Por eso no solía usar su verdadera velocidad, se había prometido que no la usaría a menos que fuese completamente necesario. Y se lamentaba de que hubiese llegado ese momento.
Pocas personas sabían sobre esa habilidad, y mucho menos tenían siquiera sospechas sobre su origen. Ni siquiera el. ¿Algo natural?, tal vez. Y se lamentaba haber nacido con esa naturaleza.
Una sonrisa se asomó en sus labios, "espérame, Kazumi".
Para gran parte de los youkais era fácil esquivar una flecha, pero una flecha purificadora era una historia completamente distinta, y si a eso sumabas serpientes que se interponen en tu camino…
Inuyasha estaba teniendo un momento muy difícil, no se esperaba esa traición, no de nuevo, no ver los ojos de Kikio llenos de resentimiento hacia él, no ver como levantaba el arco apuntándolo a él, no ver como usaba su energía espiritual contra él.

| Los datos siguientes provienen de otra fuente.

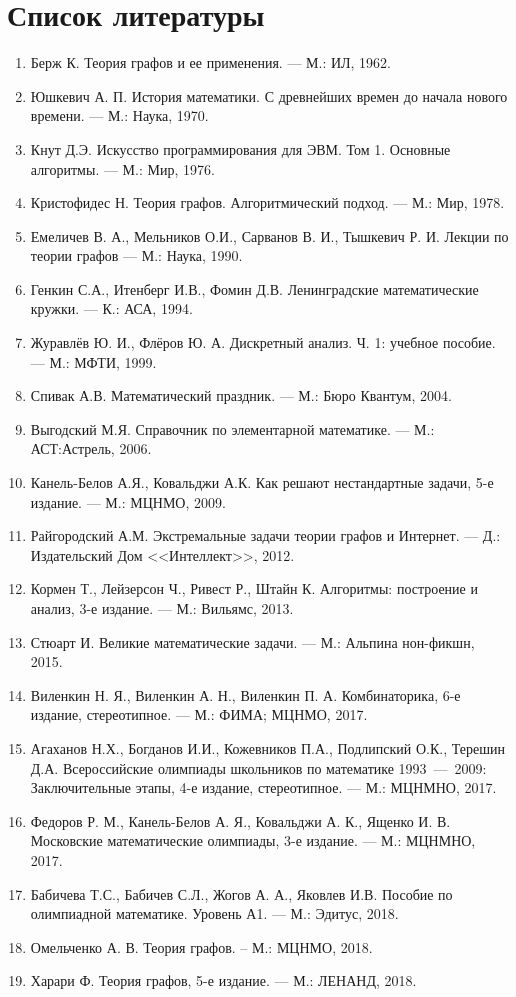 \sloppy
\chapter*{Список литературы}
\begin{enumerate}
\item Берж К. Теория графов и ее применения. --- М.: ИЛ, 1962.
\item Юшкевич А. П. История математики. С древнейших времен до начала нового времени. --- М.: Наука, 1970.
\item Кнут Д.Э. Искусство программирования для ЭВМ. Том 1. Основные алгоритмы. --- М.: Мир, 1976.
\item Кристофидес Н. Теория графов. Алгоритмический подход. --- М.: Мир, 1978.
\item Емеличев В. А., Мельников О.И., Сарванов В. И., Тышкевич Р. И. Лекции по теории графов --- М.: Наука, 1990.
\item Генкин С.А., Итенберг И.В., Фомин Д.В. Ленинградские математические кружки. --- К.: АСА, 1994.
\item Журавлёв Ю. И., Флёров Ю. А. Дискретный анализ. Ч. 1: учебное пособие. --- М.: МФТИ, 1999.
\item Спивак А.В. Математический праздник. --- М.: Бюро Квантум, 2004.
\item Выгодский М.Я. Справочник по элементарной математике. --- М.: АСТ:Астрель, 2006.
\item Канель-Белов А.Я., Ковальджи А.К. Как решают нестандартные задачи, 5-е издание. --- М.: МЦНМО, 2009.
\item Райгородский А.М. Экстремальные задачи теории графов и Интернет. --- Д.: Издательский Дом <<Интеллект>>, 2012.
\item Кормен Т., Лейзерсон Ч., Ривест Р., Штайн К. Алгоритмы: построение и анализ, 3-е издание. --- М.: Вильямс, 2013.
\item Стюарт И. Великие математические задачи. --- М.: Альпина нон-фикшн, 2015.
\item Виленкин Н. Я., Виленкин А. Н., Виленкин П. А. Комбинаторика, 6-е издание, стереотипное. --- М.: ФИМА; МЦНМО, 2017. 
\item Агаханов Н.Х., Богданов И.И., Кожевников П.А., Подлипский О.К., Терешин Д.А. Всероссийские олимпиады школьников по математике 1993~---~2009: Заключительные этапы, 4-е издание, стереотипное. --- М.: МЦНМНО, 2017. 
\item Федоров Р. М., Канель-Белов А. Я., Ковальджи А. К., Ященко И. В. Московские математические олимпиады, 3-е издание. --- М.: МЦНМНО, 2017. 
\item Бабичева Т.С., Бабичев С.Л., Жогов А. А., Яковлев И.В. Пособие по олимпиадной математике. Уровень А1. --- М.: Эдитус, 2018.
\item Омельченко А. В. Теория графов. -- М.: МЦНМО, 2018.
\item Харари Ф. Теория графов, 5-е издание. --- М.: ЛЕНАНД, 2018.
\end{enumerate}


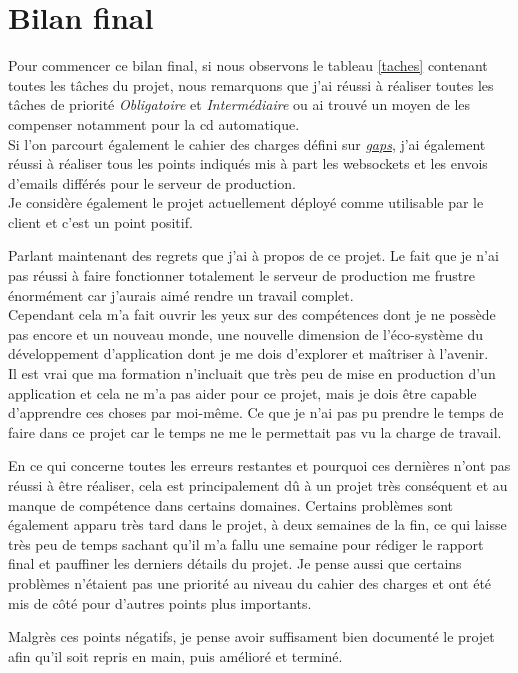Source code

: \documentclass[
    iai, %
    il, %
]{heig-tb}
\begin{document}
\section{Bilan final}
Pour commencer ce bilan final, si nous observons le tableau \ref{taches} contenant toutes les tâches du projet, nous remarquons que j'ai réussi à réaliser toutes les tâches de priorité \emph{Obligatoire} et \emph{Intermédiaire} ou ai trouvé un moyen de les compenser notamment pour la \Gls{cd} automatique. \\
Si l'on parcourt également le cahier des charges défini sur \href{https://gaps.heig-vd.ch/consultation/diplome/affichage.php?id=6135&mode=HTML}{\emph{gaps}}, j'ai également réussi à réaliser tous les points indiqués mis à part les \Gls{websockets} et les envois d'emails différés pour le serveur de production.\\
Je considère également le projet actuellement déployé comme utilisable par le client et c'est un point positif.

Parlant maintenant des regrets que j'ai à propos de ce projet. Le fait que je n'ai pas réussi à faire fonctionner totalement le serveur de production me frustre énormément car j'aurais aimé rendre un travail complet. \\
Cependant cela m'a fait ouvrir les yeux sur des compétences dont je ne possède pas encore et un nouveau monde, une nouvelle dimension de l'éco-système du développement d'application dont je me dois d'explorer et maîtriser à l'avenir. \\
Il est vrai que ma formation n'incluait que très peu de mise en production d'un application et cela ne m'a pas aider pour ce projet, mais je dois être capable d'apprendre ces choses par moi-même. Ce que je n'ai pas pu prendre le temps de faire dans ce projet car le temps ne me le permettait pas vu la charge de travail.

En ce qui concerne toutes les erreurs restantes et pourquoi ces dernières n'ont pas réussi à être réaliser, cela est principalement dû à un projet très conséquent et au manque de compétence dans certains domaines. Certains problèmes sont également apparu très tard dans le projet, à deux semaines de la fin, ce qui laisse très peu de temps sachant qu'il m'a fallu une semaine pour rédiger le rapport final et pauffiner les derniers détails du projet. Je pense aussi que certains problèmes n'étaient pas une priorité au niveau du cahier des charges et ont été mis de côté pour d'autres points plus importants.

Malgrès ces points négatifs, je pense avoir suffisament bien documenté le projet afin qu'il soit repris en main, puis amélioré et terminé.
\end{document}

Pero, había sucedido, y no quería lastimar a su amada, aún si su cuerpo estuviese formado de huesos y barro, no soportaría verla caer. Así que se limitaba a esquivar y defenderse como mejor podía, sin sacar su espada, y sin usar sus garras.
Un jadeo entrecortado le recordó que no era el único que se encontraba en aprietos en ese momento. Las serpientes cazadoras de almas habían dejado de limitarse a evitar el paso de Sango y ahora se enredaban en ella, cubriendo su rostro, apretando su cuello, inmovilizando sus brazos.
─ ¡Kikio!─ gritó desesperado, no solo era el, también estaba su amiga ahí, y si su propia seguridad no le importaba, la de ella sí. ─ ¡Detente, por favor!
Su gritó fue ignorado por completo y otra flecha purificadora se dirigió hacia él. Esquivó de un saltó e intentó acercarse a Sango para ayudarla, una flecha lo hizo retroceder. Esquivó otra más y saltó usando sus garras para desviar una tercera. Y aterrizó frente al cúmulo de serpientes.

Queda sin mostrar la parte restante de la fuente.